Technical Description
The worm is UPX packed.

Names of the files copied to shared folders of P2P programs are:

-The Lord of the Rings 
-The Two Towers (Fast-Downloader).pif 
-007 - Die Another Day (Rocket Downloader).pif 
-Harry Potter and the Chamber of Secrets (Fast-Downloader).pif 
-Britney Spears Wallpaper.pif 
-Harry Potter and the Philosophers Stone (Movie-Downloader).pif 
Among the affected programs are:

-Kazaa
-Kazaa Lite
-ICQ -Bearshare
-Edonkey2000
-Morpheus
-Grokster

The worm send e-mails with the following text.

Message's text follows:
------------------------------------------------------

Hello readers,

I have just cleaned my computer from a highly damaging computer virus Which is spreading rapidly through computer networks worldwide.

There is one way to check to see if your computer is infected with this virus.

Click the "Start" menu at the bottom left of your screen. Click the "Find" or "Search" button. Click the "Files or folders..." option. Then once the search application starts, type "Jdbgmgr.exe"

If you have found this file, right-click on it and click the "Properties" tab. If the Properties menu has a picture of a bear on it, your computer is infected with this virus. (Note that the non-infected file picture has a hammer and a screwdriver shown in it)

You may delete this file, but this is not the only file that the virus infects, To remove this virus, I have included a virus removal tool in the attachments that will scan all system files and remove any infectious code from them. This virus removal tool is very easy to use. If you have any trouble with this tool, read the help menu that the removal tool supplies.

If your computer is infected with this virus, It is strongly recommended that you send this removal tool to as many people as you can to help remove the traces of this virus worldwide.

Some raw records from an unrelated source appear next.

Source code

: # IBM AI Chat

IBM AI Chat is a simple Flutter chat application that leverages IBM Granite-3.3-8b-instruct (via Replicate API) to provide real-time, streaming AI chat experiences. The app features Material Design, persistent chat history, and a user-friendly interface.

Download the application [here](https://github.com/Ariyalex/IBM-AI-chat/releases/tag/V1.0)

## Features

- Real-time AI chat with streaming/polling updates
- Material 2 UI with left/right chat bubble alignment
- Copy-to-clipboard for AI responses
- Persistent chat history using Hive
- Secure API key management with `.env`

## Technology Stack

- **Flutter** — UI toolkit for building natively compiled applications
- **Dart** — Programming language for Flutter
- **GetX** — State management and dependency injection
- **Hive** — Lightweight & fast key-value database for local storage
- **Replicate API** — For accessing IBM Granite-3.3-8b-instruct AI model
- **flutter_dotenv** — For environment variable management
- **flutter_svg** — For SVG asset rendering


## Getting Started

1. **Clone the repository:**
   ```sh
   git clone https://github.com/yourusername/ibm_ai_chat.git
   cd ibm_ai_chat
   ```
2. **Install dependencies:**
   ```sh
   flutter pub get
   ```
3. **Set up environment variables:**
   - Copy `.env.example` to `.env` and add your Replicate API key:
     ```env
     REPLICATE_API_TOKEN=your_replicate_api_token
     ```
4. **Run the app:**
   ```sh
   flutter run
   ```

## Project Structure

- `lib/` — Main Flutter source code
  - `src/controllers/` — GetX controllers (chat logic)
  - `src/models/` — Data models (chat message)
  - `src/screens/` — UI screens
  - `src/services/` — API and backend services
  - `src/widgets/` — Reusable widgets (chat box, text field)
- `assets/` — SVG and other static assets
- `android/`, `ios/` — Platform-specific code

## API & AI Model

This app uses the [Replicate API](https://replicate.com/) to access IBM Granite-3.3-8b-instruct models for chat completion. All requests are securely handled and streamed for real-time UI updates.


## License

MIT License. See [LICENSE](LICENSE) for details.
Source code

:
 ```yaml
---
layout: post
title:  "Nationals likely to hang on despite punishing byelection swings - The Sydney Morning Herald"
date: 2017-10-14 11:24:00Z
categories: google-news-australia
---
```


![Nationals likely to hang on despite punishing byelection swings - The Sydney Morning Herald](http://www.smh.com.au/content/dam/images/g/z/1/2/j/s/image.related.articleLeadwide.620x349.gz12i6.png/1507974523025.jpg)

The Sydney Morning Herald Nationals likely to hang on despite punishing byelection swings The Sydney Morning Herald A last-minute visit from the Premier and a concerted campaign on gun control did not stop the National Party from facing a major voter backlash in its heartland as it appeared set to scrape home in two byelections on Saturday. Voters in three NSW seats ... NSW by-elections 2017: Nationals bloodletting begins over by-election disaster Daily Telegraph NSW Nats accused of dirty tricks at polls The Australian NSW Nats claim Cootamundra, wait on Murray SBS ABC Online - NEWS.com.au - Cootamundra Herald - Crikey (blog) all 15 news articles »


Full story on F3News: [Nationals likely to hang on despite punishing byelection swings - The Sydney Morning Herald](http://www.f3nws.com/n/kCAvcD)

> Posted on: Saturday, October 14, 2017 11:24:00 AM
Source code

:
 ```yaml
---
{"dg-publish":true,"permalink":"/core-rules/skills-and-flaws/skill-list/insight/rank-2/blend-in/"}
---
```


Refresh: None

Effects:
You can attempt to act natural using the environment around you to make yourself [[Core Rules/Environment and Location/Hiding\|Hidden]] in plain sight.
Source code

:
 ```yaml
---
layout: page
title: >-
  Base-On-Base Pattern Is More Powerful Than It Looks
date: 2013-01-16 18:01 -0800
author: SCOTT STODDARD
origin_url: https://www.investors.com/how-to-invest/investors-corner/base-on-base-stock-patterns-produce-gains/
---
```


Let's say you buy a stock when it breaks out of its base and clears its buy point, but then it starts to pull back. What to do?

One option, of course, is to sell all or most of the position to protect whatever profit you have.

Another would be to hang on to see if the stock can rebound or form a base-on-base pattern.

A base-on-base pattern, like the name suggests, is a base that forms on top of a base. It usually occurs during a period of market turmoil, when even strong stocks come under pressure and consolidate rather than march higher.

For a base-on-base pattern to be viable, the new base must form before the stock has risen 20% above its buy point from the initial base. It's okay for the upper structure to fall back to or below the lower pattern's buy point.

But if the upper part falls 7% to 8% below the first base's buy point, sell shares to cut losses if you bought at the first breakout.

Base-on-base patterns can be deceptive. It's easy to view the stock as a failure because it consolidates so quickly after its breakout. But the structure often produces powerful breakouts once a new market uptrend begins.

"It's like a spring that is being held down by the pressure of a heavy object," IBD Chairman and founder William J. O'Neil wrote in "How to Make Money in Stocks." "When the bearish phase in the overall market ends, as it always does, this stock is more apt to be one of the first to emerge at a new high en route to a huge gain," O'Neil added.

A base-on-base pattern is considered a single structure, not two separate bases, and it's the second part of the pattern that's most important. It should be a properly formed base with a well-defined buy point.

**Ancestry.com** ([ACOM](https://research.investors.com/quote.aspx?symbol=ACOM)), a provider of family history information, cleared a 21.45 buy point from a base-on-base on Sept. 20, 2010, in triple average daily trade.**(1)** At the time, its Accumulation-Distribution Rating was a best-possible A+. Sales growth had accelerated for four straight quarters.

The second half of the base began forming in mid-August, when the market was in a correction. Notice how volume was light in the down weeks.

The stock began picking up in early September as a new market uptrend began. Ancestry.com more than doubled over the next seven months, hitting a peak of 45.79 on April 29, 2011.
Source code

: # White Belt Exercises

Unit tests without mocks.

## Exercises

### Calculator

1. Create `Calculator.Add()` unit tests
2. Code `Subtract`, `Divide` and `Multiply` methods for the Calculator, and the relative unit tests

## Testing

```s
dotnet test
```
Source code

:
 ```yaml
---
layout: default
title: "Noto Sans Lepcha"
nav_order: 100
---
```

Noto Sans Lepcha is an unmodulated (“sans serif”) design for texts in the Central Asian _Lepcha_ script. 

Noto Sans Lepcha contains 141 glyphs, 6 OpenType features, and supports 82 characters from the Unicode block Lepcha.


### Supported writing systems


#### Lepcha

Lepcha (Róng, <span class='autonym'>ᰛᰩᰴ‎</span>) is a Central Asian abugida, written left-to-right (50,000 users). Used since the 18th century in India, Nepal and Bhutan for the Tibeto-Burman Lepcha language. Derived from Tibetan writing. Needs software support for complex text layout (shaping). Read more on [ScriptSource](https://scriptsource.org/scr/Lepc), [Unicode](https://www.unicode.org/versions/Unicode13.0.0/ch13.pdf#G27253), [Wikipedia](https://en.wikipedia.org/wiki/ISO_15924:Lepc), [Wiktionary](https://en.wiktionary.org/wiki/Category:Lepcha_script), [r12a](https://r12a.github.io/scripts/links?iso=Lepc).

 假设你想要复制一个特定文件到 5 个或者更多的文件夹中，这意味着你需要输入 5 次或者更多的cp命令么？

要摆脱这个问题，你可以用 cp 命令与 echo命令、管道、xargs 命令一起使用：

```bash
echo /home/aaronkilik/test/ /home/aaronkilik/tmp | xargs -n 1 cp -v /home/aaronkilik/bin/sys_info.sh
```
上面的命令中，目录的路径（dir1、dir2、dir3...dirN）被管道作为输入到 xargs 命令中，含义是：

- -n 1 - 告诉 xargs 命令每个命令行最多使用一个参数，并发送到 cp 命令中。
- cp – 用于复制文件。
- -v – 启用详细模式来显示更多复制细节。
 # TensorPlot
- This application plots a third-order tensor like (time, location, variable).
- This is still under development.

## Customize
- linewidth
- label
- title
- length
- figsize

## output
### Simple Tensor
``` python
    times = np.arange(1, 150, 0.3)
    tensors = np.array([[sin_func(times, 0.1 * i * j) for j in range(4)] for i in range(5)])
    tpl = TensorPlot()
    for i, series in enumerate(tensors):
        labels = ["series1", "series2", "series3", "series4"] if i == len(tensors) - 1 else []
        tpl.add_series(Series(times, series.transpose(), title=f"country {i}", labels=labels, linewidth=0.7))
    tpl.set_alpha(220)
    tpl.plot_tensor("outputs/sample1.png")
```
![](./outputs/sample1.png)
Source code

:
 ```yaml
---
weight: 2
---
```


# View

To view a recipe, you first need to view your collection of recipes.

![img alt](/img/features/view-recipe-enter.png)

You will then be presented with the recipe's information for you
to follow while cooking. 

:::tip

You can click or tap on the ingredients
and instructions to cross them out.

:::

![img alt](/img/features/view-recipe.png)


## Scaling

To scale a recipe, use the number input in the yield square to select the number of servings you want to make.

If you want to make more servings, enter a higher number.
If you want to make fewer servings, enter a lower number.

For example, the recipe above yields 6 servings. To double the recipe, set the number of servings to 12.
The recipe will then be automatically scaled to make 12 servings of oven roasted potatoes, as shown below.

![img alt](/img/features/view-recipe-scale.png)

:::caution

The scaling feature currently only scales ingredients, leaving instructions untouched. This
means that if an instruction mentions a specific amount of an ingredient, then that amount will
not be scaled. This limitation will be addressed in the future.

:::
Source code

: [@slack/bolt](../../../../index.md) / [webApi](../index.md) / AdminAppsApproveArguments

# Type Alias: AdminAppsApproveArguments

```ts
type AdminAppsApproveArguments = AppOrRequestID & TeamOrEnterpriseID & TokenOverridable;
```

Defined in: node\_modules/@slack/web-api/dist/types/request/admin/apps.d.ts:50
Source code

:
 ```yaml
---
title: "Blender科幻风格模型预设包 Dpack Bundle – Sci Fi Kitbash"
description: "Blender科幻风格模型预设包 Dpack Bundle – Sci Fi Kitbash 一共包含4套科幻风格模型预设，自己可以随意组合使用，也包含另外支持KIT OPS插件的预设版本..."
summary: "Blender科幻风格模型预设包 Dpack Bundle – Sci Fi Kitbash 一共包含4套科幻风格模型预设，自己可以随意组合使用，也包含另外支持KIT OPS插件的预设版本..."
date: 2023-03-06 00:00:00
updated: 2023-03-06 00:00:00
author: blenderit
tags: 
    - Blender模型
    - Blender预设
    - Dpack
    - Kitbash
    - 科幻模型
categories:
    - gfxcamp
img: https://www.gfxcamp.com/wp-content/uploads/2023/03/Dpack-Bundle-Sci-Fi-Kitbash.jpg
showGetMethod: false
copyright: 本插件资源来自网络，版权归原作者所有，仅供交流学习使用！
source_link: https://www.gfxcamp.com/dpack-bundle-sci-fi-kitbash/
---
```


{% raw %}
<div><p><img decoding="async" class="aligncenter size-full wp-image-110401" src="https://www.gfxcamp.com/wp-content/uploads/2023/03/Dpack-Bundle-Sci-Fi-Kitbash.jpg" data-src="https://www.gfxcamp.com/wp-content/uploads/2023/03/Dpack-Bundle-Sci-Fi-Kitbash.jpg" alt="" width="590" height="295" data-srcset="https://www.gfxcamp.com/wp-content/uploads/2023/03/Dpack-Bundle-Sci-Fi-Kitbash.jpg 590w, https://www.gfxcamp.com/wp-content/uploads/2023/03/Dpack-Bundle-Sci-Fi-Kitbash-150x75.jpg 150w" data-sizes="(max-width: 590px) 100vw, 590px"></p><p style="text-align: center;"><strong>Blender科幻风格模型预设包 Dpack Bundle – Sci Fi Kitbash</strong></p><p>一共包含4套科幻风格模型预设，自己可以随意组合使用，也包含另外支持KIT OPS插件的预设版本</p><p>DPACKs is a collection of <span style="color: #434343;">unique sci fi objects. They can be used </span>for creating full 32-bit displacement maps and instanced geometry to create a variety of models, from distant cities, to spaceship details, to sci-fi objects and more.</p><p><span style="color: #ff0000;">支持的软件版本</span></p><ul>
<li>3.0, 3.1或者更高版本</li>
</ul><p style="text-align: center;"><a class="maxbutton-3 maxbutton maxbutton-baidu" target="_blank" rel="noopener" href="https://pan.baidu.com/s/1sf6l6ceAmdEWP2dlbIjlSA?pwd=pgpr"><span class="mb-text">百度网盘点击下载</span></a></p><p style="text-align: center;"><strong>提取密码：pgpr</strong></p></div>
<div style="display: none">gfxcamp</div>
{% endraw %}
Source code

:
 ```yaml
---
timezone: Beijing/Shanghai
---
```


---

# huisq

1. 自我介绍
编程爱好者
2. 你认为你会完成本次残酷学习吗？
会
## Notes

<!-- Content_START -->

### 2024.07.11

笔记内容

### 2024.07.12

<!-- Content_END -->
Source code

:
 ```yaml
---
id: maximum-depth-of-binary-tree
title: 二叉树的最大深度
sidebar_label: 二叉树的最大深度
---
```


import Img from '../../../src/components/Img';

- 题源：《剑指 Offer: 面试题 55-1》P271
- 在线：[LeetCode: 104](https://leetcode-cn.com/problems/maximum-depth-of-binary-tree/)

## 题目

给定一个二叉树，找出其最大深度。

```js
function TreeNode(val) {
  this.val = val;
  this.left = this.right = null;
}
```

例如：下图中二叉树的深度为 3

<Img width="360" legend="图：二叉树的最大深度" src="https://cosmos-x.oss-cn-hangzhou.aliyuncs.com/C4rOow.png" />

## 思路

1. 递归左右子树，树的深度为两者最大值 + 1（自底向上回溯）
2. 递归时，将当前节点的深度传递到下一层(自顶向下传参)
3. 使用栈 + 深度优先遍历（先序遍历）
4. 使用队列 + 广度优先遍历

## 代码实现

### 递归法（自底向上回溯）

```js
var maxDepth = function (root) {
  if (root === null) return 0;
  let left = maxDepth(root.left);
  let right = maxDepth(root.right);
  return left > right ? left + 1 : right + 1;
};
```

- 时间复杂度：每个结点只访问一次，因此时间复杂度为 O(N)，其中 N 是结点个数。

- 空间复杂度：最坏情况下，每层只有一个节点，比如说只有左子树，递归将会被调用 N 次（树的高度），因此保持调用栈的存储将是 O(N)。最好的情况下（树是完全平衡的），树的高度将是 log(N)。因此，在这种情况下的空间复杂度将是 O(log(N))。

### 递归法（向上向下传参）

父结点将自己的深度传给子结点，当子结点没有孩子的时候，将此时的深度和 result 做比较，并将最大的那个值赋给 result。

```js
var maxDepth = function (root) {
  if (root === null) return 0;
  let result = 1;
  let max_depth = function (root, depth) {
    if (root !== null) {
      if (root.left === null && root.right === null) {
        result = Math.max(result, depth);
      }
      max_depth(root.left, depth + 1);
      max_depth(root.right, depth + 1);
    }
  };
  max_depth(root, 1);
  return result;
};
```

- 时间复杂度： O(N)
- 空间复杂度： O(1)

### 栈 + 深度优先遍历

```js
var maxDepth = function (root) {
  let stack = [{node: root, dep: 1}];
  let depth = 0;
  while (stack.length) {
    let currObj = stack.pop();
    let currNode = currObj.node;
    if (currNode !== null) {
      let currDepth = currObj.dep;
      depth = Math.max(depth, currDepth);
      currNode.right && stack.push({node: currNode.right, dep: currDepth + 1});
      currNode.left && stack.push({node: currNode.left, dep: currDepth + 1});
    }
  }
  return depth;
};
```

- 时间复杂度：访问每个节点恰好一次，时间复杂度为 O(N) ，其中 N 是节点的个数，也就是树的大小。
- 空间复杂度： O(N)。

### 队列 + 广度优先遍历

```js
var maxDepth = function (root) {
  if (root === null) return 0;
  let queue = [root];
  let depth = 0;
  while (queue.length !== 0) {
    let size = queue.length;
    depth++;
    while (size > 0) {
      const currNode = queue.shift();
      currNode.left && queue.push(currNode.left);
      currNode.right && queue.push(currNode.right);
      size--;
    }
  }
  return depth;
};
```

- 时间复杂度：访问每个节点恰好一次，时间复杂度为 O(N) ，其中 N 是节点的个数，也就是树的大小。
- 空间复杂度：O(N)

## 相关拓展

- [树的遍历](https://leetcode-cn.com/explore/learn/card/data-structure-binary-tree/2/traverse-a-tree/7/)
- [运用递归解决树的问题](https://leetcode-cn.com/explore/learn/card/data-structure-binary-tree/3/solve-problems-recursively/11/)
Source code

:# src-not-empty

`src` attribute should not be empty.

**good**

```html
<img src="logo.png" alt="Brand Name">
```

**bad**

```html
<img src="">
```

----------------------------------------------------------

Of course, opposite as said in the message the bear icon corresponds to the normal version of the jdbgmgr.exe file, the one with the screwdriver is the worm.

It copies itself to the following files:

In the Windows Startup folder:
-"LoadWin.pif"

In the "Windows\System32" folder:
-"MswinRegFiles32.com"
-"CheckThis.pif"
-"Jdbgmgr.exe"
-"Msjpeg32.pif"
-"Runsys32.bat"
-"Regfiles.bat"
-"Winbatch.bat"
-"Msjava.pif"
-"Filecmd32.com"
-"Mswin32.pif"
-"Winocx32.pif"

In the "Windows\Java" folder:
-"WinJava32.pif"
-"Javatemp.bat"
-"JavaStart.com"

In the Windows folder:
-"Jdbgmgr.exe"
-"TempFiles.pif"
-"WinStartup.pif"
-"Msupdater32.pif"
-"WinStart32.pif"
-"Winupd32.com"
-"Regedit32.com"
-"Winhlp32.com"
-"Charmap.pif"

In "Documents And Settings/[User]/Local Configuration/Temp":
-"Jdbgmgr.exe"

In shared drives as:

-"\Removal.exe".

It also saves itself with names as of the ones generated for the attachments.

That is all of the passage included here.